ラーメンには焼き豚!それも煮豚でなくこんがり焼いた焼き豚が良い。以前は街の中華そば屋でも外側に赤い食紅と八角を塗って焼いた焼き豚が入っていた。しかし今では手間がかかるので殆んどが煮豚で、あの側の赤い焼き豚には横浜中華街以外では余りお目にかからない。ところでイタリアの肉屋では子豚の丸焼き、「ポルケッタ」を店頭で焼きながら販売していることがよくある。子豚を丸ごと一匹串に刺し回転させながらこんがりと焼く、ちょっと可哀そうな気もするがこれが実に旨い。店先を通るといつも匂いにつられて素通りできず、つい買ってしまう。それをファストフードのように袋から手づかみで、暖かいうちに食べ歩きをする・・・。ところで家主の家はどこだろうか?地図を片手に捜し歩いた。
日本に住んでいるだけでは分からないことは結構ある。日本人の海外での評判もその一つだった。私は29歳の時にイタリアに一年間住んでいたが、そのあいだに宿を三度変えた。そのたびに不動産に行き空き室を紹介してもらう。当地では家主の許可も必要なのでメモ書きされた家主の住所を尋ね、面談しパスポートを提示する。それを見た家主はニコニコして日本人は大歓迎よ、二つ返事で部屋を貸してくれた。当時イタリアでの日本人の評判はすこぶる良かった。家主が言うには日本人は約束を守るし、家賃の支払いもきちんとする。なおかつ部屋を汚さず入った時より出る時のほうが綺麗なくらいだ、ともまで言った。

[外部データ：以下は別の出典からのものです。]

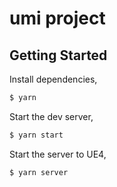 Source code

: # umi project

## Getting Started

Install dependencies,

```bash
$ yarn
```

Start the dev server,

```bash
$ yarn start
```

Start the server to UE4,

```bash
$ yarn server
```
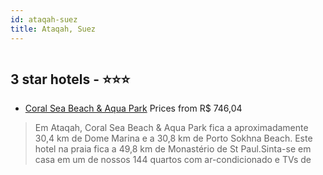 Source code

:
```yaml
---
id: ataqah-suez
title: Ataqah, Suez
---
```


<center><img src="https://i.travelapi.com/hotels/36000000/35180000/35171600/35171566/81244756_z.jpg" alt="" /></center>


##  3 star hotels - ⭐️⭐️⭐️

-    [Coral Sea Beach & Aqua Park](https://www.hurb.com/br/aud/https://www.hurb.com/br/hotels/ataqah/coral-sea-beach-aqua-park-HT-9QBT?cmp=18055) Prices from R$ 746,04
   > Em Ataqah, Coral Sea Beach & Aqua Park fica a aproximadamente 30,4 km de Dome Marina e a 30,8 km de Porto Sokhna Beach.  Este hotel na praia fica a 49,8 km de Monastério de St Paul.Sinta-se em casa em um de nossos 144 quartos com ar-condicionado e TVs de 
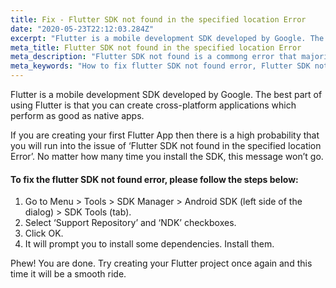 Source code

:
 ```yaml
---
title: Fix - Flutter SDK not found in the specified location Error
date: "2020-05-23T22:12:03.284Z"
excerpt: "Flutter is a mobile development SDK developed by Google. The best part of using Flutter is that you can create cross-platform applications which perform as good as native apps."
meta_title: Flutter SDK not found in the specified location Error
meta_description: "Flutter SDK not found is a commong error that majority first timer flutter developers encounter. Follow the steps to fix flutter SDK not found error."
meta_keywords: "How to fix flutter SDK not found error, Flutter SDK not found, Flutter SDK error Android Studio"
---
```


Flutter is a mobile development SDK developed by Google. The best part of using Flutter is that you can create cross-platform applications which perform as good as native apps.

If you are creating your first Flutter App then there is a high probability that you will run into the issue of ‘Flutter SDK not found in the specified location Error’. No matter how many time you install the SDK, this message won’t go.

#### To fix the flutter SDK not found error, please follow the steps below:

1. Go to Menu > Tools > SDK Manager > Android SDK (left side of the dialog) > SDK Tools (tab).
2. Select ‘Support Repository’ and ‘NDK’ checkboxes.
3. Click OK.
4. It will prompt you to install some dependencies. Install them.

Phew! You are done. Try creating your Flutter project once again and this time it will be a smooth ride.
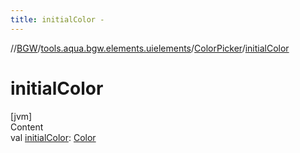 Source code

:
 ```yaml
---
title: initialColor -
---
```

//[BGW](../../../index.md)/[tools.aqua.bgw.elements.uielements](../index.md)/[ColorPicker](index.md)/[initialColor](initial-color.md)



# initialColor  
[jvm]  
Content  
val [initialColor](initial-color.md): [Color](https://docs.oracle.com/javase/8/docs/api/java/awt/Color.html)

だから日本のパスポートを見せれば部屋が空いているのに、家主が貸し渋ることなどまずない。日本のパスポートは水戸黄門様の印籠か?「このパスポートが目に入らぬか?ははー!」だそうで自国民より優先するという。しかし同じイタリア人でもナポリから南の人は殆ど断るのだとか。家賃は遅れるし、突然引っ越して家賃を取れないこともしばしばだという。日本人の次に優先するのは、アメリカ人(アメリカ人は支払いが良いが、部屋をそこそこ汚す)と北部イタリア人、その次にヨーロッパ諸国の人、それからアラブ人、最後に黒人と南部イタリア人だと話していた。ペルージアには語学学校あり世界からイタリア語を習う学生が集まっていたが、黒人などは部屋をなかなか借りれず何人もで雑居していた。
当時は韓国や中国人などの東洋人は殆んどヨーロッパに来ていなかったので、現在の状況は分からないが、日本人の評判が良くないとは聞いたことが無いので、パスポートを見せれば、状況は今もあまり変わらないと思う。